Durante la prima fase di costruzione del dongione furono inglobate e riutilizzate strutture preesistenti: muri 'tardoromani' e ambienti del periodo islamico dell'abitato (inizi del XII secolo). Pochi decenni dopo la sua fondazione (1220-1250 ca.), l'edificio venne ristrutturato (forse in seguito ad un incendio) ed ingrandito con la costruzione di ambienti nuovi (lato ovest). Intorno alla metà del XIII secolo, prima il villaggio e poi il castello vennero abbandonati definitivamente. In età sveva l’insediamento rimase ancora polarizzato tra Segesta/Calatabarbaro e Calatafimi, munito di fortificazioni nella zona di massima quota. Intorno alla metà del XIII secolo Segesta subì una fine violenta che sancì la definitiva cancellazione dell’elemento islamico anche in questa zona della Sicilia. L'unico centro che continuò a prosperare fino ai giorni nostri fu Calatafimi. I reperti del periodo “medievale” di Segesta, furono destinati ad essere esposti nel Museo Civico Archeologico di Calatafimi in via Tiro a Segno.
Soltanto nel XV secolo alcuni abitanti di Calatafimi fecero costruire una piccola chiesa, sopra quella di epoca sveva.

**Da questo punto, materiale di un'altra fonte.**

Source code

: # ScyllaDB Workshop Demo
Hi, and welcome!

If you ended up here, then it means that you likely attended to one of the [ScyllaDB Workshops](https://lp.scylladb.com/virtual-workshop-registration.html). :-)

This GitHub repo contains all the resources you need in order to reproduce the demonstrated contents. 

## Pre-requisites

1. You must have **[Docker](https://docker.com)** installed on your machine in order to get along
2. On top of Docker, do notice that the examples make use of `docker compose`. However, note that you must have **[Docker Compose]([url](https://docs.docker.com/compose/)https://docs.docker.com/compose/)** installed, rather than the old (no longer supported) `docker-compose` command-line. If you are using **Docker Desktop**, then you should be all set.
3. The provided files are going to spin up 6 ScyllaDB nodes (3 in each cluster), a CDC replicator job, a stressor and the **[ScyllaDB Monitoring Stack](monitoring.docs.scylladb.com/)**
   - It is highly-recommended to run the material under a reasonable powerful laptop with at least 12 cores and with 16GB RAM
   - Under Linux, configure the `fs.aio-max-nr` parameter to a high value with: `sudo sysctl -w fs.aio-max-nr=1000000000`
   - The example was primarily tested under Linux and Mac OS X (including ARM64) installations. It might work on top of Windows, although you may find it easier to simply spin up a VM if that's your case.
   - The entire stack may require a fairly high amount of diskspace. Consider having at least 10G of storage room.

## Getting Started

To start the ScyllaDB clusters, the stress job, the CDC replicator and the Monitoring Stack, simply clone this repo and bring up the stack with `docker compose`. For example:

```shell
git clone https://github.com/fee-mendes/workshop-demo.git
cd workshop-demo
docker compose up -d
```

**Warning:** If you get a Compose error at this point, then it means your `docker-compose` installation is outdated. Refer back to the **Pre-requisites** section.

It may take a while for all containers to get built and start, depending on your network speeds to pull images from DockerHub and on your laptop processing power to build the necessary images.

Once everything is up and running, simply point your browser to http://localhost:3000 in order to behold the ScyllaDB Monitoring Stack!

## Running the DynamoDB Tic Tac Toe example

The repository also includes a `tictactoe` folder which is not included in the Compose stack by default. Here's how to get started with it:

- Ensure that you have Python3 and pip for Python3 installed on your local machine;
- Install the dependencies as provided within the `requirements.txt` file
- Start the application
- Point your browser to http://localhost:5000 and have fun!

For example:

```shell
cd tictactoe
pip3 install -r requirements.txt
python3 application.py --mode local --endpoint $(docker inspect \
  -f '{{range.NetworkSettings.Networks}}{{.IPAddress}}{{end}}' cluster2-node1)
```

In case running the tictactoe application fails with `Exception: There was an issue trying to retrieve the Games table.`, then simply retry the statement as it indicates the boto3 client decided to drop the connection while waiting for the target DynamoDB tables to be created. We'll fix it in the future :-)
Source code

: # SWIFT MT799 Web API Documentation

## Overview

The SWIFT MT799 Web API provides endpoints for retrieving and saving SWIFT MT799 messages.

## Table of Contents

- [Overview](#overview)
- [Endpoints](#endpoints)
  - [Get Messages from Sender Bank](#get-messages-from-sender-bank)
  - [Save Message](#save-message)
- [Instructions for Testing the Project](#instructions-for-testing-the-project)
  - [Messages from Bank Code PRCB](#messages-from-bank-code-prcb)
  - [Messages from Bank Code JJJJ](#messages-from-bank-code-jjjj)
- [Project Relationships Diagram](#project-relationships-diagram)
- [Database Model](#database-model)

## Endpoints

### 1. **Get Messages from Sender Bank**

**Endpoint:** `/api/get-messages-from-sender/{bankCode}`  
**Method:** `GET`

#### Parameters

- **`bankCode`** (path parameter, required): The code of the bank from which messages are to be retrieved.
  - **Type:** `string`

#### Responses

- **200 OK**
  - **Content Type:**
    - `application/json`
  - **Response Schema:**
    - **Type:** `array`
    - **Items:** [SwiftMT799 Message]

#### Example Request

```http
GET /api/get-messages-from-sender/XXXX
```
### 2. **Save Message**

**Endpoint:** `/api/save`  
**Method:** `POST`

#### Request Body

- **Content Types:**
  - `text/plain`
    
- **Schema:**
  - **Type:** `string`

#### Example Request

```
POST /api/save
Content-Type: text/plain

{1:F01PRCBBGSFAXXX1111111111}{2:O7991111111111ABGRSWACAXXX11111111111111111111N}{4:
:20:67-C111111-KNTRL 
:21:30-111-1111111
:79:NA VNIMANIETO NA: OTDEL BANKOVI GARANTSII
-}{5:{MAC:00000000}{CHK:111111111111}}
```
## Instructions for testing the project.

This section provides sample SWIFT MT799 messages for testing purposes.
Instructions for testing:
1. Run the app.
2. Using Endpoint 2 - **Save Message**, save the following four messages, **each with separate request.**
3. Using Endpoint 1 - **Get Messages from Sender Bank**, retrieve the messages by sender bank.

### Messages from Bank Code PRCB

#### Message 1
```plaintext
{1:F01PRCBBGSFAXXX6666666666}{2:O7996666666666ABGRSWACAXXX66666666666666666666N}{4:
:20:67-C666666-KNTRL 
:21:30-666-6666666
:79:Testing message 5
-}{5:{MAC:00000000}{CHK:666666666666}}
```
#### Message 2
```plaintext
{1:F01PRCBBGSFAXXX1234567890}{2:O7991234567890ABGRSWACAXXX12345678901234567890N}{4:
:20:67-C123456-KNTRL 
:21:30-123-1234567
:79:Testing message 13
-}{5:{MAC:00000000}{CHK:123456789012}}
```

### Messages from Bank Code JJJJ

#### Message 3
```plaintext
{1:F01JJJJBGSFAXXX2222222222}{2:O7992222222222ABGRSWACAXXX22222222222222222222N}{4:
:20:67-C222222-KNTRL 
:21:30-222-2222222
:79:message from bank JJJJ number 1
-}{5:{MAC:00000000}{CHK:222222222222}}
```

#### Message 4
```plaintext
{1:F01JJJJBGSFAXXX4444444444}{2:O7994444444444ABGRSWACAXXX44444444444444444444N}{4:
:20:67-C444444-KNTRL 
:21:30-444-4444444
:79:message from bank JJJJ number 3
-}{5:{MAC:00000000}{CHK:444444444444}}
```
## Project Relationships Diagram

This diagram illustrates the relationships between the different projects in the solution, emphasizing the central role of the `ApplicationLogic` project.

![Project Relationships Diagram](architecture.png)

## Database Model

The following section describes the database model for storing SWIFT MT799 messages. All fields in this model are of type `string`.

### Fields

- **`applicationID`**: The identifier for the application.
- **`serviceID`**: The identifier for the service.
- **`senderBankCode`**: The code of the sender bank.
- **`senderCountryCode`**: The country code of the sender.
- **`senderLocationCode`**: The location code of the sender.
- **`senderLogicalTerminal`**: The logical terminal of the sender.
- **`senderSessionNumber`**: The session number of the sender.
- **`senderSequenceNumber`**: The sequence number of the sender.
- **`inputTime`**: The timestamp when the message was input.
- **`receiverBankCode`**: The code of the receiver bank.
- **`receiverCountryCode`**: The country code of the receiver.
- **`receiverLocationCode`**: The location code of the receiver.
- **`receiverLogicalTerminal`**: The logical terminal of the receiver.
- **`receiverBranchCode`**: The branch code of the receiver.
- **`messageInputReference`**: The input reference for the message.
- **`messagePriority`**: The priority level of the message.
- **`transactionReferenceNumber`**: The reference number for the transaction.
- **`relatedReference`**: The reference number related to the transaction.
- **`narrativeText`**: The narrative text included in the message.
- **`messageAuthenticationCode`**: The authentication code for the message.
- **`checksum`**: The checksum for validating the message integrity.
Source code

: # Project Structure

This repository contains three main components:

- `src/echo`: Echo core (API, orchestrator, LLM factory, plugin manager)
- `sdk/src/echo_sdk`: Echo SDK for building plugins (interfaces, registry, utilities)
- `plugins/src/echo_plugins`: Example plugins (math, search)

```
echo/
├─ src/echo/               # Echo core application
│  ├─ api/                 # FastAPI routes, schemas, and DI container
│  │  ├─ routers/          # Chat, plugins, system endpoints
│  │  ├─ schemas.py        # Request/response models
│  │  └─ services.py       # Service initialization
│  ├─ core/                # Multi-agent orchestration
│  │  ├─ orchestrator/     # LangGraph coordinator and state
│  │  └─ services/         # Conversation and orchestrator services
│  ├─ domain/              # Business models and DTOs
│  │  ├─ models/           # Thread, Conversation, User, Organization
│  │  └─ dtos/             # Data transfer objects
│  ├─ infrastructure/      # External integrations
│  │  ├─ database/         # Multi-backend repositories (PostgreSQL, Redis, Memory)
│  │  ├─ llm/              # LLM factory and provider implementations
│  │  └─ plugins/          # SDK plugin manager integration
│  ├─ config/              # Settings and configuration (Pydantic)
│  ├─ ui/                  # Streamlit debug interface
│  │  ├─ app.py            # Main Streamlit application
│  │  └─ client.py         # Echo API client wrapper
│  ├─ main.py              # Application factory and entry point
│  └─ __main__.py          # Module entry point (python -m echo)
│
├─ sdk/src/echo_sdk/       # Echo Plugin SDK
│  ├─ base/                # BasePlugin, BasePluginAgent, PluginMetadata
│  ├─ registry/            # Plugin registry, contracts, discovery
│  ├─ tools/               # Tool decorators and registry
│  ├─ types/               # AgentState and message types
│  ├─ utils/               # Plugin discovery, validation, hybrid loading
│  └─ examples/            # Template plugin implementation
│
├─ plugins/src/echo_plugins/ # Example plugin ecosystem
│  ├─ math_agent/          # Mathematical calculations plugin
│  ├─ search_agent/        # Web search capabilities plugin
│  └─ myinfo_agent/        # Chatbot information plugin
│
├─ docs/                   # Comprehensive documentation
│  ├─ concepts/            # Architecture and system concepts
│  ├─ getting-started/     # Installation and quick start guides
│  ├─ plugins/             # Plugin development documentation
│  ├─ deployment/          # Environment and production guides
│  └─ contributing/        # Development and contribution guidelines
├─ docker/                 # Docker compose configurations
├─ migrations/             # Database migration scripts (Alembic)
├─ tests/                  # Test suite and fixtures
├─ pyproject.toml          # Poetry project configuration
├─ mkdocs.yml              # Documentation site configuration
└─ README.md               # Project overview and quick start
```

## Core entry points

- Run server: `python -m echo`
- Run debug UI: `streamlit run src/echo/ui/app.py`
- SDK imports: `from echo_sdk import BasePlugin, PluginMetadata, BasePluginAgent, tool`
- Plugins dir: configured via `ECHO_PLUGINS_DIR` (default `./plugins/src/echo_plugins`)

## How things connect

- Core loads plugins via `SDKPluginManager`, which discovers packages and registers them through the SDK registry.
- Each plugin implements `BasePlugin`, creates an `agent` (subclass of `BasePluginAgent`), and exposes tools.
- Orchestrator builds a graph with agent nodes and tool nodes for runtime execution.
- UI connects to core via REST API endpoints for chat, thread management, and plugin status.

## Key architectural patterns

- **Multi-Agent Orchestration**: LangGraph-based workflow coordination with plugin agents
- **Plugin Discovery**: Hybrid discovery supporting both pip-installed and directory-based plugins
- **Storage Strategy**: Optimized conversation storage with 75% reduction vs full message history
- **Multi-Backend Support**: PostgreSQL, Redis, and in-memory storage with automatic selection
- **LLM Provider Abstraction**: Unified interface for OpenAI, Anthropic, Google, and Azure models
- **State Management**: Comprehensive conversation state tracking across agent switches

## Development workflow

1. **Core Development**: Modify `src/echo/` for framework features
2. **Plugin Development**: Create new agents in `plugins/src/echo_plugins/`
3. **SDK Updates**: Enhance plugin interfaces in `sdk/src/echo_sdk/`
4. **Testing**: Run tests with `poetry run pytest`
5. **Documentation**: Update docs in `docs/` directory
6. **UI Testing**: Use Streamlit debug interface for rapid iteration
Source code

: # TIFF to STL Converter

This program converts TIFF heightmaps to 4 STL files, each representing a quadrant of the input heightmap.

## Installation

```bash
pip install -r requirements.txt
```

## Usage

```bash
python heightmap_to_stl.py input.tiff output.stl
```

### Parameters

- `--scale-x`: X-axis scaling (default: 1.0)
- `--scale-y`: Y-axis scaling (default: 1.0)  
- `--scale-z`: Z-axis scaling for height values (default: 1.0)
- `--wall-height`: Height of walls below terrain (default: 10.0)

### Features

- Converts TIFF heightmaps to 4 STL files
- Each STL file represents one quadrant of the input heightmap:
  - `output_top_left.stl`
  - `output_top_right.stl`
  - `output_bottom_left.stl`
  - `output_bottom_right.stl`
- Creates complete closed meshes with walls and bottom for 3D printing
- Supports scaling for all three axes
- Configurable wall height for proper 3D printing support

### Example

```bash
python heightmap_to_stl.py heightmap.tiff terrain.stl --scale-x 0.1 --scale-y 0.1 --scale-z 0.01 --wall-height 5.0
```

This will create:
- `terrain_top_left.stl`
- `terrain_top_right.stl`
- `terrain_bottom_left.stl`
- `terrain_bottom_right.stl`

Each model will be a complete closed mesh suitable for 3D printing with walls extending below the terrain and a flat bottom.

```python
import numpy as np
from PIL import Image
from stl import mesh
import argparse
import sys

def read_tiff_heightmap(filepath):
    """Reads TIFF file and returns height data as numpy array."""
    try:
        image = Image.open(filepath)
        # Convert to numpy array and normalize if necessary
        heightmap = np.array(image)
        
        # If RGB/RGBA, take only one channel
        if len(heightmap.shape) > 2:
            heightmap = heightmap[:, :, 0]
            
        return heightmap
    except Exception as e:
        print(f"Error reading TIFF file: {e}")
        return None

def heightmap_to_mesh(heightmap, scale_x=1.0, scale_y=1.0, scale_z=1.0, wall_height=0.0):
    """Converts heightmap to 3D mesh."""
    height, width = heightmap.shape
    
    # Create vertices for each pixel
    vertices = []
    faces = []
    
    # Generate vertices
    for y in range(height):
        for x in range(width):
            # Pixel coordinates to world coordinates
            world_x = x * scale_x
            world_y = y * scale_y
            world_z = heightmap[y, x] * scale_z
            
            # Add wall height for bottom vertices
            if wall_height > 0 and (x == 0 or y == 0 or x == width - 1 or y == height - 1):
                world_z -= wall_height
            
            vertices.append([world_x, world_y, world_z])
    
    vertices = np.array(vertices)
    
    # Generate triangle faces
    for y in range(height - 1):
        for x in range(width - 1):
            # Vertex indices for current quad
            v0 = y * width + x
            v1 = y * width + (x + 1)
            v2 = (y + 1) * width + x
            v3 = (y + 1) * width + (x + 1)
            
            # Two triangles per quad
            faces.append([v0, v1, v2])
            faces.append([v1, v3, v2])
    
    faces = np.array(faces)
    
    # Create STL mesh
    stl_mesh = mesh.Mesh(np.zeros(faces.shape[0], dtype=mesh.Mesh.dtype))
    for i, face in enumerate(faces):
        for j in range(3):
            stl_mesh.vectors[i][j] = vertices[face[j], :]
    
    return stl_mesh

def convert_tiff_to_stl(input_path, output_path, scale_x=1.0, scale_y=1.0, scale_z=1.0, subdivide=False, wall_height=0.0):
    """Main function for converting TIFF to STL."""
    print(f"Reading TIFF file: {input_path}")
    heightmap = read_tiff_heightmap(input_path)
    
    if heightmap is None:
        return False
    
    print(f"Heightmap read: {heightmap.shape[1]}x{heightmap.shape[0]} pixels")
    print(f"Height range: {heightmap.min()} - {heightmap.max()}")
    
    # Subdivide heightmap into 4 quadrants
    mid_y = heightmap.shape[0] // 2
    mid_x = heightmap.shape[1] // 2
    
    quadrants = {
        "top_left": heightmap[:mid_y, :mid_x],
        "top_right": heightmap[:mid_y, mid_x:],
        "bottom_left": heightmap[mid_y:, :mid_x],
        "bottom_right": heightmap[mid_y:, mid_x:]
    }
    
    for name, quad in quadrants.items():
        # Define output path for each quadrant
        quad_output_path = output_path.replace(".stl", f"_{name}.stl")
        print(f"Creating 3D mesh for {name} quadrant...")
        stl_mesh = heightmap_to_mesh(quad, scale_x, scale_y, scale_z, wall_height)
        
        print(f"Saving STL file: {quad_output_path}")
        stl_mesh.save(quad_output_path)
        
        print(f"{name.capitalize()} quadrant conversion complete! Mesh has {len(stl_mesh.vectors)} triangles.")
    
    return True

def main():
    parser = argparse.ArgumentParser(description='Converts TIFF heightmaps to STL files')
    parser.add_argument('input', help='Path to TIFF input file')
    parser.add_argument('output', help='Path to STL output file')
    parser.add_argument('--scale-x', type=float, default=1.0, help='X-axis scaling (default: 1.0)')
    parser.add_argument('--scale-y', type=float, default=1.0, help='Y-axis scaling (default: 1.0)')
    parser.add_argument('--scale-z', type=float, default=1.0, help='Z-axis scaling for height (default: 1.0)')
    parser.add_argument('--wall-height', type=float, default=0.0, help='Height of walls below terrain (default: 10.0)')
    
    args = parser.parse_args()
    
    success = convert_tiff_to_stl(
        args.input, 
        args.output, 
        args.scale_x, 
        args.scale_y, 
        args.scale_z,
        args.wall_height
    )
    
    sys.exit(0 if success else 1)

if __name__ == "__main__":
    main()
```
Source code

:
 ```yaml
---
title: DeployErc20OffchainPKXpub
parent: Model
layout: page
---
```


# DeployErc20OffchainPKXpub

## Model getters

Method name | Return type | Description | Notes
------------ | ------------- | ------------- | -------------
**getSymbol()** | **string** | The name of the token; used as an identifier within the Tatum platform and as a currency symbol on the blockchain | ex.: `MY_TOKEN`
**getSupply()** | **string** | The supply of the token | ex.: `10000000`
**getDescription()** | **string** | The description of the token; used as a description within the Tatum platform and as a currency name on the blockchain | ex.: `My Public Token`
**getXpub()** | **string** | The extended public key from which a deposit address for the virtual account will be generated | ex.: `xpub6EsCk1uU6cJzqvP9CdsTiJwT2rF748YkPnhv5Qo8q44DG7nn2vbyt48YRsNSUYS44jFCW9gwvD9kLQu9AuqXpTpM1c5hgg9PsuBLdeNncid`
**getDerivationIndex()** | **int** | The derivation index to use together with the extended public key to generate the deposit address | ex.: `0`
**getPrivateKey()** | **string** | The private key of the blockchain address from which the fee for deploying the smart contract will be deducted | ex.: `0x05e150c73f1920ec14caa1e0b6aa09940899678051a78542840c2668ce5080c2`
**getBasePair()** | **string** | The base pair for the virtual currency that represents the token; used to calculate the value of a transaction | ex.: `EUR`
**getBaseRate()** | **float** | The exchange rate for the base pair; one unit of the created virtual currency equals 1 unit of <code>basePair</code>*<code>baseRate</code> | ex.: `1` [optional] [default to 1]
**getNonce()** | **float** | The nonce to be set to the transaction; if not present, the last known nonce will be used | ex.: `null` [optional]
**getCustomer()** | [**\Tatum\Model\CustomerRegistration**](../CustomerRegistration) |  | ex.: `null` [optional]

Il dongione (m 19,5 x 17,5 nella sua fase finale) fu costruito secondo un preciso progetto architettonico, con una scelta accurata e differenziata (a seconda dell'uso) delle pietre, dei rivestimenti e delle pavimentazioni. Esso era diviso in due piani e non doveva superare i dieci metri di altezza. Si accedeva al piano terra da un ingresso posto sul lato occidentale ed al piano superiore attraverso una scala lignea posta sul lato orientale. Le stanze dei due piani erano coperte con volte a botte ed erano articolate intorno ad un cortile centrale mattonato sul quale si affacciano gli ingressi del piano terreno e le bifore del primo piano. Il cortile presenta al centro un 'tombino' circolare dal quale si diparte una tubatura fittile che convogliava l'acqua piovana non verso l'esterno ma sicuramente verso la cisterna situata all'intemo del recinto castrale. L'analisi delle strutture murarie ha evidenziato due fasi edilizie oltre il recupero di muri antichi e dell'abitato musulmano. Tutte le murature del nucleo centrale del dongione (spessore m 1,10-1,15) sono costruite in conci di calcare di medie e grandi dimensioni sommariamente sbozzati, legati con malta e con l'uso costante di zeppe in laterizio, mentre i muri perimentrali degli ambienti occidentali si differenziano per lo spessore (m 1,20-1,25) e, soprattutto, per i due tipi di legante utilizzati alternativamente: malta e terra. Il castello, riscoperto grazie allo scavo archeologico condotto da A. Molinari del Dipartimento di archeologia e storia delle arti dell'Università di Siena, è stato inserito nel percorso di visita del parco di Segesta, dopo un graduale restauro finalizzato alla conservazione delle strutture monumentali. Proprietà attuale: pubblica (Demanio della Regione Siciliana). Uso attuale: parco archeologico.